◆ **Supplied data**:
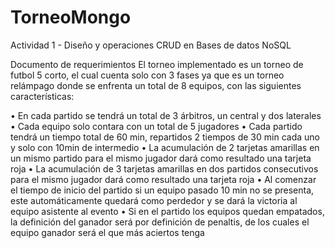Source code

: # TorneoMongo
Actividad 1 - Diseño y operaciones CRUD en Bases de datos NoSQL

Documento de requerimientos
El torneo implementado es un torneo de futbol 5 corto, el cual cuenta solo con 3 fases ya que es un torneo relámpago donde se enfrenta un total de 8 equipos, con las siguientes características:

•	En cada partido se tendrá un total de 3 árbitros, un central y dos laterales
•	Cada equipo solo contara con un total de 5 jugadores
•	Cada partido tendrá un tiempo total de 60 min, repartidos 2 tiempos de 30 min cada uno y solo con 10min de intermedio
•	La acumulación de 2 tarjetas amarillas en un mismo partido para el mismo jugador dará como resultado una tarjeta roja
•	La acumulación de 3 tarjetas amarillas en dos partidos consecutivos para el mismo jugador dará como resultado una tarjeta roja
•	Al comenzar el tiempo de inicio del partido si un equipo pasado 10 min no se presenta, este automáticamente quedará como perdedor y se dará la victoria al equipo asistente al evento
•	Si en el partido los equipos quedan empatados, la definición del ganador será por definición de penaltis, de los cuales el equipo ganador será el que más aciertos tenga
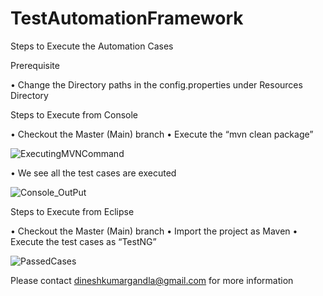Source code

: # TestAutomationFramework
Steps to Execute the Automation Cases

Prerequisite

•	Change the Directory paths in the config.properties under Resources Directory

Steps to Execute from Console

•	Checkout the Master (Main) branch 
•	Execute the “mvn clean package”

 ![ExecutingMVNCommand](https://user-images.githubusercontent.com/23456864/156869805-63b62411-8516-4902-a800-8e0701547bf6.png)

•	We see all the test cases are executed
 
![Console_OutPut](https://user-images.githubusercontent.com/23456864/156869811-a546fef6-d05b-4f2e-824d-d66536551df5.png)

Steps to Execute from Eclipse

•	Checkout the Master (Main) branch 
•	Import the project as Maven
•	Execute the test cases as “TestNG” 

 ![PassedCases](https://user-images.githubusercontent.com/23456864/156869819-7607187a-aeed-4462-a4f6-f493f342ef74.png)
 
 Please contact dineshkumargandla@gmail.com for more information
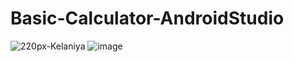 # Basic-Calculator-AndroidStudio
![220px-Kelaniya](https://user-images.githubusercontent.com/64706676/127806372-4a3d3e04-c9a5-47ec-8cc0-e4c647800b67.png)
![image](https://user-images.githubusercontent.com/64706676/127806423-6ad48b33-ad7e-4aec-8ca9-7c00c52872ce.png)
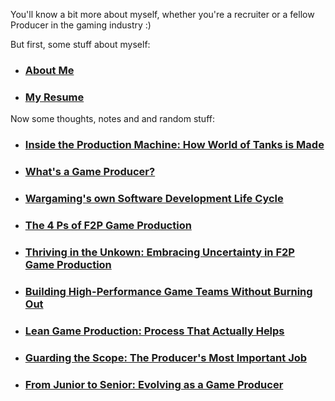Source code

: You'll know a bit more about myself, whether you're a recruiter or a fellow Producer in the gaming industry :)

But first, some stuff about myself:

* ### [About Me](aboutme.md)
* ### [My Resume](resume.md)

Now some thoughts, notes and and random stuff:

* ### [Inside the Production Machine: How World of Tanks is Made](game-production-wargaming.md)
* ### [What's a Game Producer?](whats-a-game-producer.md)
* ### [Wargaming's own Software Development Life Cycle](fdlc.md)
* ### [The 4 Ps of F2P Game Production](the-four-ps.md)
* ### [Thriving in the Unkown: Embracing Uncertainty in F2P Game Production](thriving-in-the-unknown.md)
* ### [Building High-Performance Game Teams Without Burning Out](building-teams.md)
* ### [Lean Game Production: Process That Actually Helps](lean-game-production.md)
* ### [Guarding the Scope: The Producer's Most Important Job](guarding-the-scope.md)
* ### [From Junior to Senior: Evolving as a Game Producer](from-junior-to-senior.md)
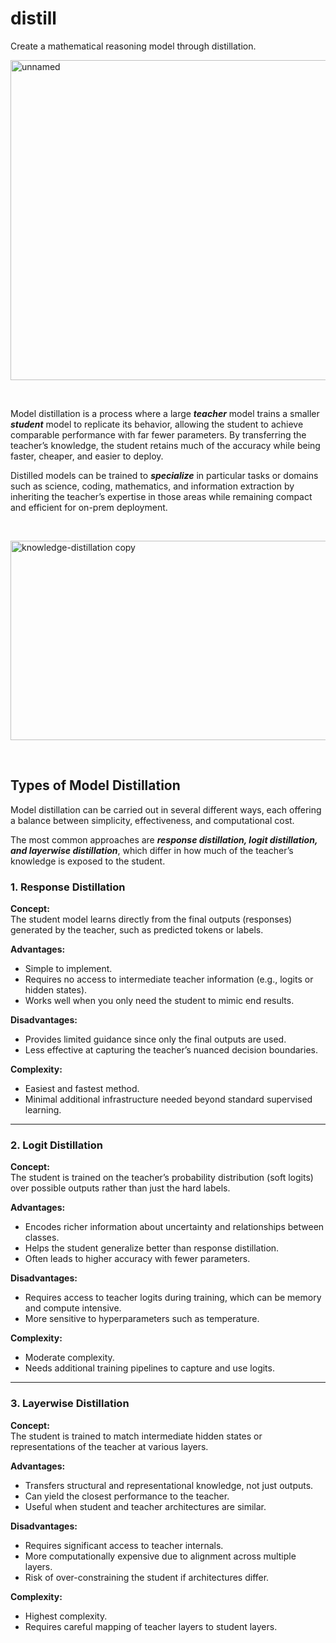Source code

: # distill
Create a mathematical reasoning model through distillation.

<img width="512" height="512" alt="unnamed" src="https://github.com/user-attachments/assets/f9965896-2f3c-44a5-bc78-70a574fb3fd8" />

<p>&nbsp;</p>  

Model distillation is a process where a large ***teacher*** model trains a smaller ***student*** model to replicate its behavior, allowing the student to achieve comparable performance with far fewer parameters. By transferring the teacher’s knowledge, the student retains much of the accuracy while being faster, cheaper, and easier to deploy.

Distilled models can be trained to ***specialize*** in particular tasks or domains such as science, coding, mathematics, and information extraction by inheriting the teacher’s expertise in those areas while remaining compact and efficient for on-prem deployment.

<p>&nbsp;</p>

<img width="768" height="319" alt="knowledge-distillation copy" src="https://github.com/user-attachments/assets/bec18a80-6390-41ff-aa44-12ed47d3ab36" />

<p>&nbsp;</p>

## Types of Model Distillation

Model distillation can be carried out in several different ways, each offering a balance between simplicity, effectiveness, and computational cost.  

The most common approaches are ***response distillation, logit distillation, and layerwise distillation***, which differ in how much of the teacher’s knowledge is exposed to the student.  
  



### 1. Response Distillation
**Concept:**  
The student model learns directly from the final outputs (responses) generated by the teacher, such as predicted tokens or labels.  

**Advantages:**  
- Simple to implement.  
- Requires no access to intermediate teacher information (e.g., logits or hidden states).  
- Works well when you only need the student to mimic end results.  

**Disadvantages:**  
- Provides limited guidance since only the final outputs are used.  
- Less effective at capturing the teacher’s nuanced decision boundaries.  

**Complexity:**  
- Easiest and fastest method.  
- Minimal additional infrastructure needed beyond standard supervised learning.  

---

### 2. Logit Distillation
**Concept:**  
The student is trained on the teacher’s probability distribution (soft logits) over possible outputs rather than just the hard labels.  

**Advantages:**  
- Encodes richer information about uncertainty and relationships between classes.  
- Helps the student generalize better than response distillation.  
- Often leads to higher accuracy with fewer parameters.  

**Disadvantages:**  
- Requires access to teacher logits during training, which can be memory and compute intensive.  
- More sensitive to hyperparameters such as temperature.  

**Complexity:**  
- Moderate complexity.  
- Needs additional training pipelines to capture and use logits.  

---

### 3. Layerwise Distillation
**Concept:**  
The student is trained to match intermediate hidden states or representations of the teacher at various layers.  

**Advantages:**  
- Transfers structural and representational knowledge, not just outputs.  
- Can yield the closest performance to the teacher.  
- Useful when student and teacher architectures are similar.  

**Disadvantages:**  
- Requires significant access to teacher internals.  
- More computationally expensive due to alignment across multiple layers.  
- Risk of over-constraining the student if architectures differ.  

**Complexity:**  
- Highest complexity.  
- Requires careful mapping of teacher layers to student layers.  
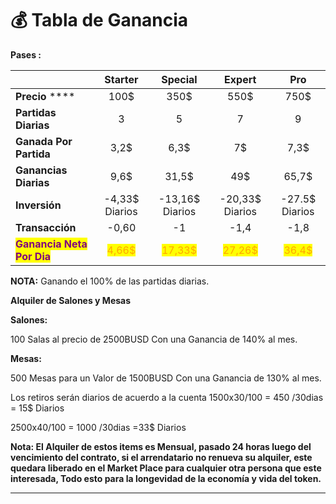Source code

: # 💰 Tabla de Ganancia

**Pases :**

|                                                              |                  Starter                 |                  Special                  |                   Expert                  |                    Pro                   |
| ------------------------------------------------------------ | :--------------------------------------: | :---------------------------------------: | :---------------------------------------: | :--------------------------------------: |
| **Precio** \*\*\*\*                                          |                   100$                   |                    350$                   |                    550$                   |                   750$                   |
| **Partidas Diarias**                                         |                     3                    |                     5                     |                     7                     |                     9                    |
| **Ganada Por Partida**                                       |                   3,2$                   |                    6,3$                   |                     7$                    |                   7,3$                   |
| **Ganancias Diarias**                                        |                   9,6$                   |                   31,5$                   |                    49$                    |                   65,7$                  |
| **Inversión**                                                |              -4,33$ Diarios              |              -13,16$ Diarios              |              -20,33$ Diarios              |              -27.5$ Diarios              |
| **Transacción**                                              |                   -0,60                  |                     -1                    |                    -1,4                   |                   -1,8                   |
| <mark style="color:purple;">**Ganancia Neta Por Dia**</mark> | <mark style="color:orange;">4,66$</mark> | <mark style="color:orange;">17,33$</mark> | <mark style="color:orange;">27,26$</mark> | <mark style="color:orange;">36,4$</mark> |

**NOTA:** Ganando el 100% de las partidas diarias.

**Alquiler de Salones y Mesas**

**Salones:**

100 Salas al precio de 2500BUSD Con una Ganancia de 140% al mes.

**Mesas:**

500 Mesas para un Valor de 1500BUSD Con una Ganancia de 130% al mes.

Los retiros serán diarios de acuerdo a la cuenta 1500x30/100 = 450 /30dias = 15$ Diarios

2500x40/100 = 1000 /30dias =33$ Diarios

**Nota: El Alquiler de estos items es Mensual, pasado 24 horas luego del vencimiento del contrato, si el arrendatario no renueva su alquiler, este quedara liberado en el Market Place para cualquier otra persona que este interesada, Todo esto para la longevidad de la economía y vida del token.**

***

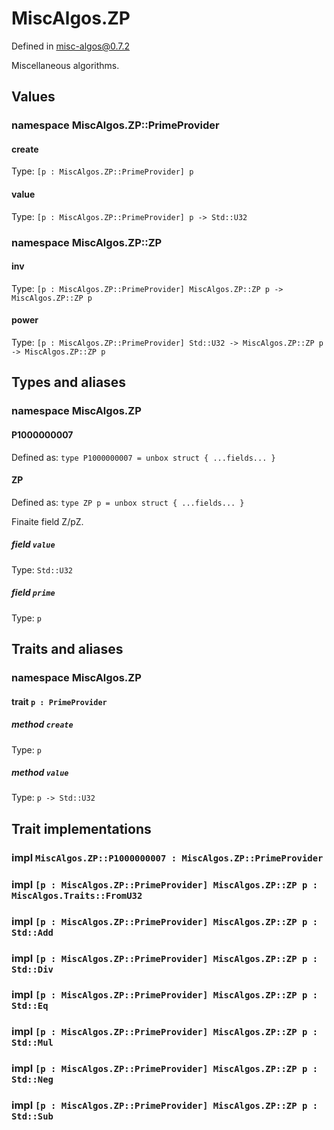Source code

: # MiscAlgos.ZP

Defined in misc-algos@0.7.2

Miscellaneous algorithms.

## Values

### namespace MiscAlgos.ZP::PrimeProvider

#### create

Type: `[p : MiscAlgos.ZP::PrimeProvider] p`

#### value

Type: `[p : MiscAlgos.ZP::PrimeProvider] p -> Std::U32`

### namespace MiscAlgos.ZP::ZP

#### inv

Type: `[p : MiscAlgos.ZP::PrimeProvider] MiscAlgos.ZP::ZP p -> MiscAlgos.ZP::ZP p`

#### power

Type: `[p : MiscAlgos.ZP::PrimeProvider] Std::U32 -> MiscAlgos.ZP::ZP p -> MiscAlgos.ZP::ZP p`

## Types and aliases

### namespace MiscAlgos.ZP

#### P1000000007

Defined as: `type P1000000007 = unbox struct { ...fields... }`

#### ZP

Defined as: `type ZP p = unbox struct { ...fields... }`

Finaite field Z/pZ.

##### field `value`

Type: `Std::U32`

##### field `prime`

Type: `p`

## Traits and aliases

### namespace MiscAlgos.ZP

#### trait `p : PrimeProvider`

##### method `create`

Type: `p`

##### method `value`

Type: `p -> Std::U32`

## Trait implementations

### impl `MiscAlgos.ZP::P1000000007 : MiscAlgos.ZP::PrimeProvider`

### impl `[p : MiscAlgos.ZP::PrimeProvider] MiscAlgos.ZP::ZP p : MiscAlgos.Traits::FromU32`

### impl `[p : MiscAlgos.ZP::PrimeProvider] MiscAlgos.ZP::ZP p : Std::Add`

### impl `[p : MiscAlgos.ZP::PrimeProvider] MiscAlgos.ZP::ZP p : Std::Div`

### impl `[p : MiscAlgos.ZP::PrimeProvider] MiscAlgos.ZP::ZP p : Std::Eq`

### impl `[p : MiscAlgos.ZP::PrimeProvider] MiscAlgos.ZP::ZP p : Std::Mul`

### impl `[p : MiscAlgos.ZP::PrimeProvider] MiscAlgos.ZP::ZP p : Std::Neg`

### impl `[p : MiscAlgos.ZP::PrimeProvider] MiscAlgos.ZP::ZP p : Std::Sub`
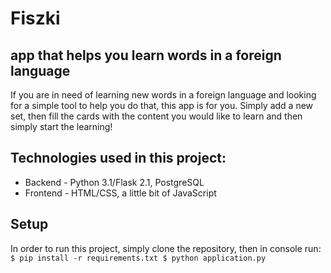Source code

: # Fiszki
## app that helps you learn words in a foreign language
If you are in need of learning new words in a foreign language and looking for a simple tool to help you do that, this app is for you. Simply add a new set, then fill the cards with the content you would like to learn and then simply start the learning!

## Technologies used in this project:
- Backend - Python 3.1/Flask 2.1, PostgreSQL
- Frontend - HTML/CSS, a little bit of JavaScript

## Setup
In order to run this project, simply clone the repository, then in console run:
``
$ pip install -r requirements.txt
$ python application.py
``
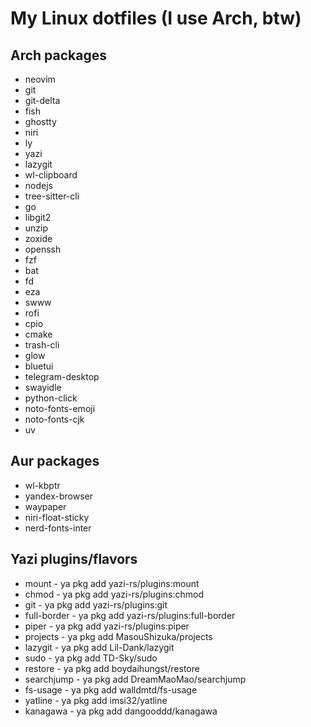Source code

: # My Linux dotfiles (I use Arch, btw)

## Arch packages

- neovim
- git
- git-delta
- fish
- ghostty
- niri
- ly
- yazi
- lazygit
- wl-clipboard
- nodejs
- tree-sitter-cli
- go
- libgit2
- unzip
- zoxide
- openssh
- fzf
- bat
- fd
- eza
- swww
- rofi
- cpio
- cmake
- trash-cli
- glow
- bluetui
- telegram-desktop
- swayidle
- python-click
- noto-fonts-emoji
- noto-fonts-cjk
- uv

## Aur packages
- wl-kbptr
- yandex-browser
- waypaper
- niri-float-sticky
- nerd-fonts-inter

## Yazi plugins/flavors
- mount - ya pkg add yazi-rs/plugins:mount
- chmod - ya pkg add yazi-rs/plugins:chmod
- git - ya pkg add yazi-rs/plugins:git
- full-border - ya pkg add yazi-rs/plugins:full-border
- piper - ya pkg add yazi-rs/plugins:piper
- projects - ya pkg add MasouShizuka/projects
- lazygit - ya pkg add Lil-Dank/lazygit
- sudo - ya pkg add TD-Sky/sudo
- restore - ya pkg add boydaihungst/restore
- searchjump - ya pkg add DreamMaoMao/searchjump
- fs-usage - ya pkg add walldmtd/fs-usage
- yatline - ya pkg add imsi32/yatline
- kanagawa - ya pkg add dangooddd/kanagawa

◆ **Instructions to follow**: Wherever a line above contains "Defined", copy that line.

◆ **Written answer**:
Defined in misc-algos@0.7.2
Defined as: `type P1000000007 = unbox struct { ...fields... }`
Defined as: `type ZP p = unbox struct { ...fields... }`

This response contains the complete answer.